Supreme Court Blocks NY Governor’s Orders As Unequal Treatment of Places of Worship
San Jose, CA— On Wednesday night, the United States Supreme Court in a 5-to-4 decision granted an emergency restraining order of New York Governor’s recent mandate severely limiting religious gatherings.
Using a color tier system, the Governor’s order placed houses of worship in tiers that limited their numerical capacity to 10 or 25 people, no matter how large the church.
The Court pointed out that “in a red zone, while a synagogue or church may not admit more than 10 persons, businesses categorized as “essential” may admit as many people as they wish. And the list of “essential” businesses includes things such as acupuncture facilities, camp grounds, garages, as well as many whose services are not limited to those that can be regarded as essential, such as all plants manufacturing chemicals and microelectronics and all transportation facilities…These categorizations lead to troubling results.”
With newly appointed Justice Barrett siding with the majority, the Court also ruled that while “members of this Court are not public health experts,… even in a pandemic, the Constitution cannot be put away and forgotten. The restrictions at issue here, by effectively barring many from attending religious services, strike at the very heart of the First Amendment’s guarantee of religious liberty.”
While the Court’s decision only enjoins the Governor of New York’s orders, this decision will likely embolden churches and have a major impact on the many cases across the nation challenging similar state governor mandates.
One such case was filed on Monday with the Pacific Justice Institute working with the Cannistraci Law Firm on behalf of a group of Santa Clara County churches challenges CA Gov.
Gavin Newsom and Santa Clara County’s church gathering restrictions similar to NY’s restrictions. The lawsuit urgently seeks an injunction due to the unequal treatment.

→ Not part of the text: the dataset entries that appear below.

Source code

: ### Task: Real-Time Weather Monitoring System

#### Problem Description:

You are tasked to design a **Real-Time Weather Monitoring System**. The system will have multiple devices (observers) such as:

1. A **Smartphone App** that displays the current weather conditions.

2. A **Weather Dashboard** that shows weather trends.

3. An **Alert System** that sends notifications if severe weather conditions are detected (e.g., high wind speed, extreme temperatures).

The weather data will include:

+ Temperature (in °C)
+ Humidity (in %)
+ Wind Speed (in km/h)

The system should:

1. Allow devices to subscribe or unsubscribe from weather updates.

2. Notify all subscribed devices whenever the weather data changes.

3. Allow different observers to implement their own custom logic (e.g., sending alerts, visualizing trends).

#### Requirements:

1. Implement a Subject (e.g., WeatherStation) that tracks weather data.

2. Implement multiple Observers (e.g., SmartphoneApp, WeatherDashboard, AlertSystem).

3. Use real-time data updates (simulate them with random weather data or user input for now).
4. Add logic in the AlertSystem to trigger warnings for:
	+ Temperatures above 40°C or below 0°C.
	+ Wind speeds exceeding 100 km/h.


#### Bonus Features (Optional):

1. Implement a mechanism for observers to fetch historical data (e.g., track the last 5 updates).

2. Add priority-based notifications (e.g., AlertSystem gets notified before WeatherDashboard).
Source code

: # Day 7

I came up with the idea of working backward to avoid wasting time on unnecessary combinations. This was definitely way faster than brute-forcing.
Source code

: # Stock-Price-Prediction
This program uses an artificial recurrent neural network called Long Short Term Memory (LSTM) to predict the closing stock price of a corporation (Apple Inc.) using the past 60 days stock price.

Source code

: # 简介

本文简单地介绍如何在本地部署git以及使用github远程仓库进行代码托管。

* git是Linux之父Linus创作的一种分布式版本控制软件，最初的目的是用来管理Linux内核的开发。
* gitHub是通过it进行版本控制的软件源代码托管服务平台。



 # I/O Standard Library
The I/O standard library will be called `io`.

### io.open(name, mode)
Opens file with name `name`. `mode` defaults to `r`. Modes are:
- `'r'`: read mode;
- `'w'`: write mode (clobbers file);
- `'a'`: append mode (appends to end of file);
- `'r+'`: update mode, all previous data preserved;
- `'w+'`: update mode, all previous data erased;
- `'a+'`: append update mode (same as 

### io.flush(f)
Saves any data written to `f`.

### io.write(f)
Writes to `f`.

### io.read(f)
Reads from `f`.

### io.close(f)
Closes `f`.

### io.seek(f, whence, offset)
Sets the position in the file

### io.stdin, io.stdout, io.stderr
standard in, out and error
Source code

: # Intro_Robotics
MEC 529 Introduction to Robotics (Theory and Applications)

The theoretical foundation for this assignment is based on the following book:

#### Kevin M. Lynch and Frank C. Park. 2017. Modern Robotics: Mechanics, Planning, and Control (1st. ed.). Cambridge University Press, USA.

Since Governor Newsom’s announcement on November 16 to move 41 counties under harsher restrictions, Santa Clara County moved from California’s orange tier (Moderate Risk) back to the purple tier (Widespread Risk).
The lawsuit points out that Governor Newsom exempts crowds on mass transit and at airport gates—similar comparators to church services in terms of time, numbers, and space—from the restrictions placed on churches. Such facts parallel what the Court determined to be unequal treatment of churches.
The lawsuit also highlights how the County’s own health orders have blatantly favored secular gatherings and activities over church assemblies. “The government cannot suspend constitutional rights indefinitely,” commented Brad Dacus, Founder and President of PJI. “We stand with these churches in Santa Clara to challenge the outrageous preference of secular gatherings over religious gatherings. It’s time to take back our freedom to assemble and live out our faith uninhibited.”